Buying a condo in one of Canada’s biggest cities could be even more expensive thanks to a new tariff on foreign steel, one expert suggests.

Canada already has a “supply problem” with its own domestic steel, and the federal government’s decision to impose a 25-per-cent surtax on some imported steel products could cause an even tighter pinch, according to Richard Lyall, president of the Residential Construction Council of Ontario.

“It’s going to create chaos, and it’s going to threaten thousands of jobs,” Lyall told CTV’s Power Play on Friday.

Steel is a key material in the construction of new condominiums and towers. In Western cities like Vancouver, it’s four times more expensive to ship steel from mills in Ontario to B.C. than to import it from places like China or Korea, Lyall said.

By taxing foreign steel, the federal government risks jacking up condo prices, Lyall said.

“And so the cost per unit on say, a condominium, could be upwards of $10,000 a unit just on the steel alone. And our construction costs have already gone up 14 per cent in the last year and a half,” he said.

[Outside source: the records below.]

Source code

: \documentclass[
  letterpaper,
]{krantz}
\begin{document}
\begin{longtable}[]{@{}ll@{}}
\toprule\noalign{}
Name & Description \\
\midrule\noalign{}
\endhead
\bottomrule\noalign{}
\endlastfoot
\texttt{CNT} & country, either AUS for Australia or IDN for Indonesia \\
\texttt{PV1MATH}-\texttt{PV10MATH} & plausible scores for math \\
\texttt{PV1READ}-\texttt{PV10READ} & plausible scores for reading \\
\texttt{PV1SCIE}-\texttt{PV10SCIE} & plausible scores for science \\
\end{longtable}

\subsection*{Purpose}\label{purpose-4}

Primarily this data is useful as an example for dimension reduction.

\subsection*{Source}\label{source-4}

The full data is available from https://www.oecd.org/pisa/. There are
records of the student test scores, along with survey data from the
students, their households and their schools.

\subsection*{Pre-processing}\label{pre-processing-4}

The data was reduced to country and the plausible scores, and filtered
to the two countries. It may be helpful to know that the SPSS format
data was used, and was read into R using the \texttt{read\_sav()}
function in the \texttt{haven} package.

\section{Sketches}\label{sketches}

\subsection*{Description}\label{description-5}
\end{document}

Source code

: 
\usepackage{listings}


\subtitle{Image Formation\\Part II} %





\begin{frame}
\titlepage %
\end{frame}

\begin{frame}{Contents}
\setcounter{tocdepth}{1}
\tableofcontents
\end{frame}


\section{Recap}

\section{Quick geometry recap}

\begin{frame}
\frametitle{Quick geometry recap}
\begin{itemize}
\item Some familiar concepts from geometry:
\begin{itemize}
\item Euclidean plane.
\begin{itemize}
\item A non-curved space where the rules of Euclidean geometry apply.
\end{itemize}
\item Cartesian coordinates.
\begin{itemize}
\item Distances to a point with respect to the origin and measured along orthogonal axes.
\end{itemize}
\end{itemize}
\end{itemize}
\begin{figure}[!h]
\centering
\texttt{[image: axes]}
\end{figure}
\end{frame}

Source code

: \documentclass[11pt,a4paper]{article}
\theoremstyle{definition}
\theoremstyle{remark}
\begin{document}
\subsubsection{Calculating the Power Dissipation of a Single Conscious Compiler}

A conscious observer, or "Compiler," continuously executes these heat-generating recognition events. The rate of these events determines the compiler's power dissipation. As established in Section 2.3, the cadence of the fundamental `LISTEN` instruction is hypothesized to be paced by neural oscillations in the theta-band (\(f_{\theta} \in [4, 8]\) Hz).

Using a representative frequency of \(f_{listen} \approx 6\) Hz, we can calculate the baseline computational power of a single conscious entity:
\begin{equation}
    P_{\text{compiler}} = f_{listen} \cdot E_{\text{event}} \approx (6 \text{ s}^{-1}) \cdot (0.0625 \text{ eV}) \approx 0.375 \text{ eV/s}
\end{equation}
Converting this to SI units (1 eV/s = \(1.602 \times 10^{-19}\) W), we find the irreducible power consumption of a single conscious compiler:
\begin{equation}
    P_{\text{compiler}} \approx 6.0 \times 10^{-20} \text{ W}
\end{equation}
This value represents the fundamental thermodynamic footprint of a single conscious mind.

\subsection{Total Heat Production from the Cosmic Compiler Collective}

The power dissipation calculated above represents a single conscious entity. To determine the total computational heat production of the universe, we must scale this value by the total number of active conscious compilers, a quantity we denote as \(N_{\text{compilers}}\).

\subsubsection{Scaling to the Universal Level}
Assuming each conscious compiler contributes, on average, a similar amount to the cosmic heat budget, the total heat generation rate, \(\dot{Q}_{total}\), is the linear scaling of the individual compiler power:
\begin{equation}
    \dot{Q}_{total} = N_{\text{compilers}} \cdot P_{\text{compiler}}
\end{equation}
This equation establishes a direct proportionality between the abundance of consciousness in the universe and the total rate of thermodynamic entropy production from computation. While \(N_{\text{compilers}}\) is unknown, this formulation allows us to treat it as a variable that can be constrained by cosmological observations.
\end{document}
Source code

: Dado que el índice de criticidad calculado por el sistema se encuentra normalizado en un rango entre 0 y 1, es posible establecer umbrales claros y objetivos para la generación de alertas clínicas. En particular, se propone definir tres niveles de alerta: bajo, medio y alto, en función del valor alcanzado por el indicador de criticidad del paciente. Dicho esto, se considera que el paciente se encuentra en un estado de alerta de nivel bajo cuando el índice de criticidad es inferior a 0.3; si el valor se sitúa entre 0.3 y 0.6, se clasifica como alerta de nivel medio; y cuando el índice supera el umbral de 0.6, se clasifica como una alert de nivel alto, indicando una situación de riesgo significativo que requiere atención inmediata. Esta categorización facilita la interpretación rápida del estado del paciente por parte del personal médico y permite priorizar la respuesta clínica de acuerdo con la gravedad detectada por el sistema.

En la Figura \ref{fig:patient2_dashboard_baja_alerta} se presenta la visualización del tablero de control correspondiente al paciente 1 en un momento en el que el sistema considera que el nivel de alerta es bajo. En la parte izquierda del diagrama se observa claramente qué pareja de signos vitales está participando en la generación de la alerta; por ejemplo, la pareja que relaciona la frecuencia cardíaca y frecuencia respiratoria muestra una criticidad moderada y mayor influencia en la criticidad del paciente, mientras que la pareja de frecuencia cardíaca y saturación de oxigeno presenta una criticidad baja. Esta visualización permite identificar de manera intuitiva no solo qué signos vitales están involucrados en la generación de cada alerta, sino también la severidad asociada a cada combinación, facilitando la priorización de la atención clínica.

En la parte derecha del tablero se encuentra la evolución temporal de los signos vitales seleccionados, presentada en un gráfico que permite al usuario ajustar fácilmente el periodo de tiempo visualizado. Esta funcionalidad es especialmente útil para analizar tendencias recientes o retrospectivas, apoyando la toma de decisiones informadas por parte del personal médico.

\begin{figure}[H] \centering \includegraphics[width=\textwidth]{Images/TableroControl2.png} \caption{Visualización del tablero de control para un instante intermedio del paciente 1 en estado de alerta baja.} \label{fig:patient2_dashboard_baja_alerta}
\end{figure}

“We already have an affordability problem … and wages and incomes of people aren’t going up at that rate. So it’s a problem.”

The Finance Department has said the tariff will protect Canada’s steel industry and stop “excessive imports” from flooding the market. A representative from Finance Minister Bill Morneau’s office pointed out that the tax only applies to imports over a certain threshold.

Canada already has tariffs on $16.6 billion worth of American goods. The move was made in retaliation to steep U.S. tariffs on Canada’s steel and aluminum.

The new surtax takes effect Oct. 25.

Other industry analysts have warned that the new tariff could affect a wide range of projects, including bridges, dams and even ongoing renovations to the Parliament buildings.